EEram 9 da noite de uma terça-feira, em São Francisco, quando eu chamei um carro na porta de um restaurante a alguns quarteirões do Golden Gate Park. Alguns minutos depois, enquanto eu esperava num semáforo fechado, uma Mercedes branca parou do meu lado.
Nela havia três adolescentes, com as cabeças para fora do teto solar. Um deles apontou para o banco do motorista do meu carro, que estava vazio.
“Quem está dirigindo?”, gritou ele.
“Ninguém”, gritei de volta.
Eu estava em um carro operado pela Cruise, uma subsidiária da General Motors que começou a oferecer o serviço de táxi autônomo para um número limitado de pessoas sortudas, e corajosas, em São Francisco.

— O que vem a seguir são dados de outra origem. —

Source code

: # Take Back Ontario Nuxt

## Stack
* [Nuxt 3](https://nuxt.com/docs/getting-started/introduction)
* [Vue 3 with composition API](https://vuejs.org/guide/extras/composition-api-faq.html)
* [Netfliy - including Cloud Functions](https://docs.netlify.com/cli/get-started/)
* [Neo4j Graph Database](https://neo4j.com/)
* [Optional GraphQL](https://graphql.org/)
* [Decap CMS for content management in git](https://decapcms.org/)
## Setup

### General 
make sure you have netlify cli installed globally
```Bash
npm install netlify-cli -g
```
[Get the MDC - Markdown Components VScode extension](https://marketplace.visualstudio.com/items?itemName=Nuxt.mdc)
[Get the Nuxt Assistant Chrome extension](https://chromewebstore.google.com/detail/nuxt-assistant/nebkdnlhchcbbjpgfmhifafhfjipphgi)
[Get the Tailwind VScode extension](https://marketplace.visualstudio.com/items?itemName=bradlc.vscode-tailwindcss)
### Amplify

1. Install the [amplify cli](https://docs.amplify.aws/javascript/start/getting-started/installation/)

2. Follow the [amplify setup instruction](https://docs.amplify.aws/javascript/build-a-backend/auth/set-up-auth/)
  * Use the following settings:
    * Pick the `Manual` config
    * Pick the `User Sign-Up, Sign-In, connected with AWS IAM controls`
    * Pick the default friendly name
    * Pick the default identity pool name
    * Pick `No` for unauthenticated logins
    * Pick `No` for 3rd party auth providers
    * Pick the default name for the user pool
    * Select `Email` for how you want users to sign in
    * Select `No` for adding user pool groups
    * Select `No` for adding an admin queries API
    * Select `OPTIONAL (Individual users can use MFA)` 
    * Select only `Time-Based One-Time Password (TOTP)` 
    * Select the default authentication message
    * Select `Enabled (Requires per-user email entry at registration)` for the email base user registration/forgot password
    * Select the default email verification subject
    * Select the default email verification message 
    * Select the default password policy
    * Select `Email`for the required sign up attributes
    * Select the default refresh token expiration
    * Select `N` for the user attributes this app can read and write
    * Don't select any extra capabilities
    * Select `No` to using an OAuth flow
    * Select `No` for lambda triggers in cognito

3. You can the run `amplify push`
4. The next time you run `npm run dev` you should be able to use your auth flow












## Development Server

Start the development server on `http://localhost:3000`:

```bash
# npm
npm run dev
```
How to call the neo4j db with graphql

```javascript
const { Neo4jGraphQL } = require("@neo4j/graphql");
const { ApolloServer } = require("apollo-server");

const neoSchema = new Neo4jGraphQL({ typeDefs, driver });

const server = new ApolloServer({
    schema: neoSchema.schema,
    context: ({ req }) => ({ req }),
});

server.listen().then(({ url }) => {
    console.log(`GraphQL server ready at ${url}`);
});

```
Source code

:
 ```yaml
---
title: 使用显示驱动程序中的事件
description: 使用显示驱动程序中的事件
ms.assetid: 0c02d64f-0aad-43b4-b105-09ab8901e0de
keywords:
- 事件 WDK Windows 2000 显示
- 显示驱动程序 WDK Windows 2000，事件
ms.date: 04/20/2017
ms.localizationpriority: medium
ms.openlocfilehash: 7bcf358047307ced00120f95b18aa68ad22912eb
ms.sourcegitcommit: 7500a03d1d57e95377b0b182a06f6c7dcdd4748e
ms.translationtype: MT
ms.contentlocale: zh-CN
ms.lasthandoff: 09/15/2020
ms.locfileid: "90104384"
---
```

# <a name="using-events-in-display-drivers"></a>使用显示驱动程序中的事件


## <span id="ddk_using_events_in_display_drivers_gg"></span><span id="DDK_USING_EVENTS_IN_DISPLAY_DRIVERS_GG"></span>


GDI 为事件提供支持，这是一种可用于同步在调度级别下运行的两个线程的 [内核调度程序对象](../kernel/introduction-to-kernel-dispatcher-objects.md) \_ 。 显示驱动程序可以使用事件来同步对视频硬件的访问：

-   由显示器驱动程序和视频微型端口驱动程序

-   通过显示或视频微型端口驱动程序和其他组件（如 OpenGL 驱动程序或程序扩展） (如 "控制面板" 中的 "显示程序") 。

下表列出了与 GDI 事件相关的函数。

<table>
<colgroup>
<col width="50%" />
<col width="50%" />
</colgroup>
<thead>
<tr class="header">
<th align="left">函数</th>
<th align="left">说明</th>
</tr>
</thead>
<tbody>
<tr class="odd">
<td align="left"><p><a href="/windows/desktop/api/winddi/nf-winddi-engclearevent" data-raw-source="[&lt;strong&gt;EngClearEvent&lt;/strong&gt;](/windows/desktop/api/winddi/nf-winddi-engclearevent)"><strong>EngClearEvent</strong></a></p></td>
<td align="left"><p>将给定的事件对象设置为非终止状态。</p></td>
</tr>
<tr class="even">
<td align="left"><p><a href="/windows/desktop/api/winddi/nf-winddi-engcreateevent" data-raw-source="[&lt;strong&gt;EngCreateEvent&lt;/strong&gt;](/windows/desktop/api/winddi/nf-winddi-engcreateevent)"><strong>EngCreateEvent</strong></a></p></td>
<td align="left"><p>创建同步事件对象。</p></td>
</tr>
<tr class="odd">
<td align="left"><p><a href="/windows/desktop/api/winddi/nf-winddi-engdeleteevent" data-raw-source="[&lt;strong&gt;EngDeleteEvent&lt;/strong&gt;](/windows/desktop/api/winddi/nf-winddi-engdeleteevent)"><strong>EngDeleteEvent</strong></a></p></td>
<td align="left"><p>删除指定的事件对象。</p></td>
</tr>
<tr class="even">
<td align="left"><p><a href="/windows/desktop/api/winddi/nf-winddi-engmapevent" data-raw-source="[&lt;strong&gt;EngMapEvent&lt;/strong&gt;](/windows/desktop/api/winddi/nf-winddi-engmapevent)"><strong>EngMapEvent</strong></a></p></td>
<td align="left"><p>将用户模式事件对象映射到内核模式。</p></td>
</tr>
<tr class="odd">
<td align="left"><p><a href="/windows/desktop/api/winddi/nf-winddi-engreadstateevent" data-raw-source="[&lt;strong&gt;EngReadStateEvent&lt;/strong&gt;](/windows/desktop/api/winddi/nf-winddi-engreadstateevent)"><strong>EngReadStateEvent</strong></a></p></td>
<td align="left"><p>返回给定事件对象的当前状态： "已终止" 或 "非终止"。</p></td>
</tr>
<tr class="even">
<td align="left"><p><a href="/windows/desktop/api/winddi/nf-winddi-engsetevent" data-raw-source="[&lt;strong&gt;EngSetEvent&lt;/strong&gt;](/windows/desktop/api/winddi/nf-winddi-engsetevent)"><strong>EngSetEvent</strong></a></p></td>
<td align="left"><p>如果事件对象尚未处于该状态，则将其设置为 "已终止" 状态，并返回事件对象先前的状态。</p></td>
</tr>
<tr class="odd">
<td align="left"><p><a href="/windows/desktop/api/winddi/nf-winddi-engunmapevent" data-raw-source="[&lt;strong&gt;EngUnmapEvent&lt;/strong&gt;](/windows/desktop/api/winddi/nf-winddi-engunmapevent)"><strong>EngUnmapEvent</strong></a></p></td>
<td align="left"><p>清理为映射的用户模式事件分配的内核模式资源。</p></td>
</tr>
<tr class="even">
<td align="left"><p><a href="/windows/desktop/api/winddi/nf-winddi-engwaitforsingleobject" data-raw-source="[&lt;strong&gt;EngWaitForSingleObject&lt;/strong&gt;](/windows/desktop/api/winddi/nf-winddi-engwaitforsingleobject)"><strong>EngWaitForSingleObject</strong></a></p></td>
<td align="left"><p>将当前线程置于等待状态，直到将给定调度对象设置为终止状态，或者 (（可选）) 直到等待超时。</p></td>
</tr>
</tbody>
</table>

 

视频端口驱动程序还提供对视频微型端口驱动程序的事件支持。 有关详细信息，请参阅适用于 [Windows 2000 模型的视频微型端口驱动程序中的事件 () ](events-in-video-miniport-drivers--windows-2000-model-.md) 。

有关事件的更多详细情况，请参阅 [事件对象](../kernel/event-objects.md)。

Há quase uma década, várias empresas vêm prometendo que em poucos anos os carros autônomos ganharão as ruas das cidades. Mas esses poucos anos, aparentemente, sempre viram mais alguns anos. E, enquanto essas empresas lutam para aperfeiçoar seus carros, fico pensando se elas algum dia conseguirão transformá-los em um negócio viável, dado o enorme custo de fabricar e operar os veículos.
O nosso carro naquela noite de setembro, um pequeno Chevy Bolt cheio de sensores no teto, soube mudar de faixa sozinho. Ele esperou até que pessoas e seus cachorros atravessassem a faixa de pedestres. Desviou de carros que estavam parados no meio da rua, com o pisca-alerta ligado.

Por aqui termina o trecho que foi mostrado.